Ms Kelly says research commissioned by ICA and conducted by the Centre of International Economics shows taxes on insurance are “relatively inefficient”.

“Reducing these taxes or replacing them with almost any of the others that government have at their disposal would lead to large gains in economic welfare,” the survey says.

ICA believes the time has come for governments to drop the inefficient taxes charged on insurance.

“Because state insurance taxes were not included in the original intergovernmental agreement [which framed the arrangements for GST], it means ordinary Australians are being penalised for being prudent enough to protect themselves and their property with insurance,” Ms Kelly said.

“With most states and territories moving into revenue positions following the introduction of the GST, and with the implementation of the intergovernmental agreement on state tax reform well advanced, it is timely for the Federal Government to start developing a new agreement on tax reform through the Council of Australian Governments.”

Delay on FSL legislation

The Victorian Government has not appointed an actuary to help with the details of its State Emergency Service Act, which is set to be implemented on July 1 next year.
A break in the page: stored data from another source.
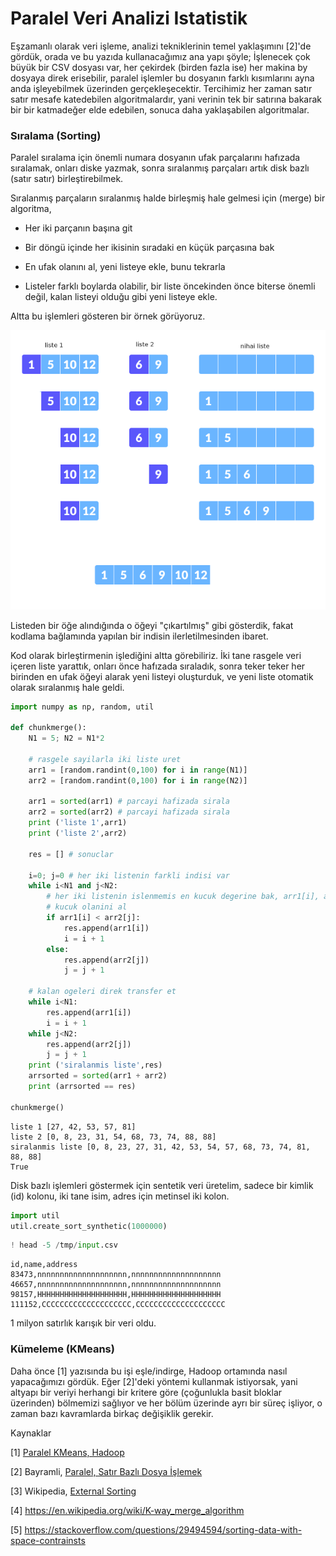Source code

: # Paralel Veri Analizi Istatistik

Eşzamanlı olarak veri işleme, analizi tekniklerinin temel yaklaşımını
[2]'de gördük, orada ve bu yazıda kullanacağımız ana yapı şöyle;
İşlenecek çok büyük bir CSV dosyası var, her çekirdek (birden fazla
ise) her makina by dosyaya direk erisebilir, paralel işlemler bu
dosyanın farklı kısımlarını ayna anda işleyebilmek üzerinden
gerçekleşecektir. Tercihimiz her zaman satır satır mesafe katedebilen
algoritmalardır, yani verinin tek bir satırına bakarak bir bir
katmadeğer elde edebilen, sonuca daha yaklaşabilen algoritmalar.

### Sıralama (Sorting)

Paralel sıralama için önemli numara dosyanın ufak parçalarını hafızada
sıralamak, onları diske yazmak, sonra sıralanmış parçaları artık disk
bazlı (satır satır) birleştirebilmek.

Sıralanmış parçaların sıralanmış halde birleşmiş hale gelmesi için
(merge) bir algoritma,

* Her iki parçanın başına git

* Bir döngü içinde her ikisinin sıradaki en küçük parçasına bak

* En ufak olanını al, yeni listeye ekle, bunu tekrarla

* Listeler farklı boylarda olabilir, bir liste öncekinden önce biterse
  önemli değil, kalan listeyi olduğu gibi yeni listeye ekle.

Altta bu işlemleri gösteren bir örnek görüyoruz.

![](sort1.png)

Listeden bir öğe alındığında o öğeyi "çıkartılmış" gibi gösterdik,
fakat kodlama bağlamında yapılan bir indisin ilerletilmesinden ibaret.

Kod olarak birleştirmenin işlediğini altta görebiliriz. İki tane
rasgele veri içeren liste yarattık, onları önce hafızada sıraladık,
sonra teker teker her birinden en ufak öğeyi alarak yeni listeyi
oluşturduk, ve yeni liste otomatik olarak sıralanmış hale geldi.

```python
import numpy as np, random, util

def chunkmerge():
    N1 = 5; N2 = N1*2
    
    # rasgele sayilarla iki liste uret
    arr1 = [random.randint(0,100) for i in range(N1)]
    arr2 = [random.randint(0,100) for i in range(N2)]
    
    arr1 = sorted(arr1) # parcayi hafizada sirala
    arr2 = sorted(arr2) # parcayi hafizada sirala
    print ('liste 1',arr1)
    print ('liste 2',arr2)

    res = [] # sonuclar
    
    i=0; j=0 # her iki listenin farkli indisi var
    while i<N1 and j<N2:
        # her iki listenin islenmemis en kucuk degerine bak, arr1[i], arr2[j]
        # kucuk olanini al
        if arr1[i] < arr2[j]:
            res.append(arr1[i])
            i = i + 1
        else:
            res.append(arr2[j])
            j = j + 1
            
    # kalan ogeleri direk transfer et
    while i<N1:
        res.append(arr1[i])
        i = i + 1
    while j<N2:
        res.append(arr2[j])
        j = j + 1
    print ('siralanmis liste',res)
    arrsorted = sorted(arr1 + arr2)
    print (arrsorted == res)

chunkmerge()   
```

```text
liste 1 [27, 42, 53, 57, 81]
liste 2 [0, 8, 23, 31, 54, 68, 73, 74, 88, 88]
siralanmis liste [0, 8, 23, 27, 31, 42, 53, 54, 57, 68, 73, 74, 81, 88, 88]
True
```

Disk bazlı işlemleri göstermek için sentetik veri üretelim, sadece bir
kimlik (id) kolonu, iki tane isim, adres için metinsel iki kolon.

```python
import util
util.create_sort_synthetic(1000000)
```

```python
! head -5 /tmp/input.csv
```

```text
id,name,address
83473,nnnnnnnnnnnnnnnnnnnn,nnnnnnnnnnnnnnnnnnnn
46657,nnnnnnnnnnnnnnnnnnnn,nnnnnnnnnnnnnnnnnnnn
98157,HHHHHHHHHHHHHHHHHHHH,HHHHHHHHHHHHHHHHHHHH
111152,CCCCCCCCCCCCCCCCCCCC,CCCCCCCCCCCCCCCCCCCC
```

1 milyon satırlık karışık bir veri oldu. 

### Kümeleme (KMeans)

Daha önce [1] yazısında bu işi eşle/indirge, Hadoop ortamında nasıl
yapacağımızı gördük. Eğer [2]'deki yöntemi kullanmak istiyorsak, yani
altyapı bir veriyi herhangi bir kritere göre (çoğunlukla basit bloklar
üzerinden) bölmemizi sağlıyor ve her bölüm üzerinde ayrı bir süreç
işliyor, o zaman bazı kavramlarda birkaç değişiklik gerekir. 

Kaynaklar

[1] [Paralel KMeans, Hadoop](2013/10/paralel-kmeans-hadoop.html)

[2] Bayramli, [Paralel, Satır Bazlı Dosya İşlemek](../../2016/02/toptan-islemler-paralelizasyon.html)

[3] Wikipedia, [External Sorting](https://en.wikipedia.org/wiki/External_sorting)

[4] https://en.wikipedia.org/wiki/K-way_merge_algorithm

[5] https://stackoverflow.com/questions/29494594/sorting-data-with-space-contrainsts

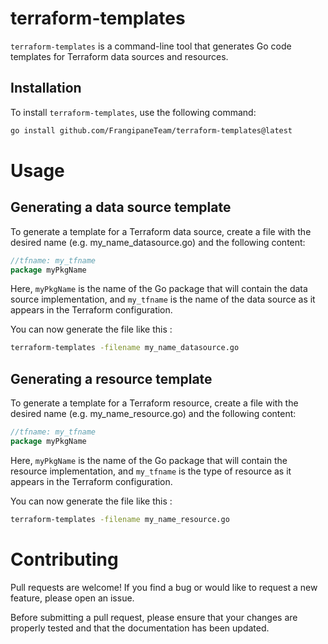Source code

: # terraform-templates

`terraform-templates` is a command-line tool that generates Go code templates for Terraform data sources and resources.

## Installation

To install `terraform-templates`, use the following command:

```bash
go install github.com/FrangipaneTeam/terraform-templates@latest
```

# Usage
## Generating a data source template
To generate a template for a Terraform data source, create a file with the desired name (e.g. my_name_datasource.go) and the following content:

```go
//tfname: my_tfname
package myPkgName
```

Here, `myPkgName` is the name of the Go package that will contain the data source implementation, and `my_tfname` is the name of the data source as it appears in the Terraform configuration.

You can now generate the file like this :

```bash
terraform-templates -filename my_name_datasource.go
```

## Generating a resource template
To generate a template for a Terraform resource, create a file with the desired name (e.g. my_name_resource.go) and the following content:

```go
//tfname: my_tfname
package myPkgName
```

Here, `myPkgName` is the name of the Go package that will contain the resource implementation, and `my_tfname` is the type of resource as it appears in the Terraform configuration.

You can now generate the file like this :

```bash
terraform-templates -filename my_name_resource.go
```

# Contributing
Pull requests are welcome! If you find a bug or would like to request a new feature, please open an issue.

Before submitting a pull request, please ensure that your changes are properly tested and that the documentation has been updated.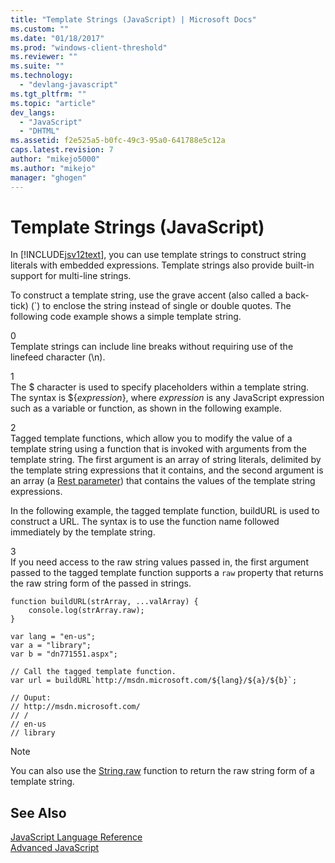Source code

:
 ```yaml
---
title: "Template Strings (JavaScript) | Microsoft Docs"
ms.custom: ""
ms.date: "01/18/2017"
ms.prod: "windows-client-threshold"
ms.reviewer: ""
ms.suite: ""
ms.technology: 
  - "devlang-javascript"
ms.tgt_pltfrm: ""
ms.topic: "article"
dev_langs: 
  - "JavaScript"
  - "DHTML"
ms.assetid: f2e525a5-b0fc-49c3-95a0-641788e5c12a
caps.latest.revision: 7
author: "mikejo5000"
ms.author: "mikejo"
manager: "ghogen"
---
```

# Template Strings (JavaScript)
In [!INCLUDE[jsv12text](../../javascript/includes/jsv12text-md.md)], you can use template strings to construct string literals with embedded expressions. Template strings also provide built-in support for multi-line strings.  
  
 To construct a template string, use the grave accent (also called a back-tick) (`) to enclose the string instead of single or double quotes. The following code example shows a simple template string.  
  
<CodeContentPlaceHolder>0</CodeContentPlaceHolder>  
 Template strings can include line breaks without requiring use of the linefeed character (\n).  
  
<CodeContentPlaceHolder>1</CodeContentPlaceHolder>  
 The $ character is used to specify placeholders within a template string. The syntax is ${*expression*}, where *expression* is any JavaScript expression such as a variable or function, as shown in the following example.  
  
<CodeContentPlaceHolder>2</CodeContentPlaceHolder>  
 Tagged template functions, which allow you to modify the value of a template string using a function that is invoked with arguments from the template string. The first argument is an array of string literals, delimited by the template string expressions that it contains, and the second argument is an array (a [Rest parameter](../../javascript/functions-javascript.md)) that contains the values of the template string expressions.  
  
 In the following example, the tagged template function, buildURL is used to construct a URL. The syntax is to use the function name followed immediately by the template string.  
  
<CodeContentPlaceHolder>3</CodeContentPlaceHolder>  
 If you need access to the raw string values passed in, the first argument passed to the tagged template function supports a `raw` property that returns the raw string form of the passed in strings.  
  
```  
function buildURL(strArray, ...valArray) {  
    console.log(strArray.raw);  
}  
  
var lang = "en-us";  
var a = "library";  
var b = "dn771551.aspx";  
  
// Call the tagged template function.  
var url = buildURL`http://msdn.microsoft.com/${lang}/${a}/${b}`;  
  
// Ouput:  
// http://msdn.microsoft.com/  
// /  
// en-us  
// library  
```  
  
> [!NOTE]
>  You can also use the [String.raw](../../javascript/reference/string-raw-function-javascript.md) function to return the raw string form of a template string.  
  
## See Also  
 [JavaScript Language Reference](../../javascript/javascript-language-reference.md)   
 [Advanced JavaScript](../../javascript/advanced/advanced-javascript.md)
The Act was to be introduced in July this year, and industry sources say the delay is due to the likely unfavourable response from big business.

In effect, the Act means a new tax will be imposed on commercial insureds. Sources say the move would not have been popular in the months leading up to the Victorian election scheduled for November 25.

The Government contends the delay is due to the complexity of the Act. The legislation requires insurers to report the notional premium for property policies with deductibles of $10,000 or more.

The legislation is in limbo until a formula for calculating the notional premium has been developed. An actuary has still not been appointed to prepare the calculation method. At the beginning of this year the recruitment target date was the end of March.

A government spokesman told Insurance & Risk Professional the process of appointing an actuary is under way.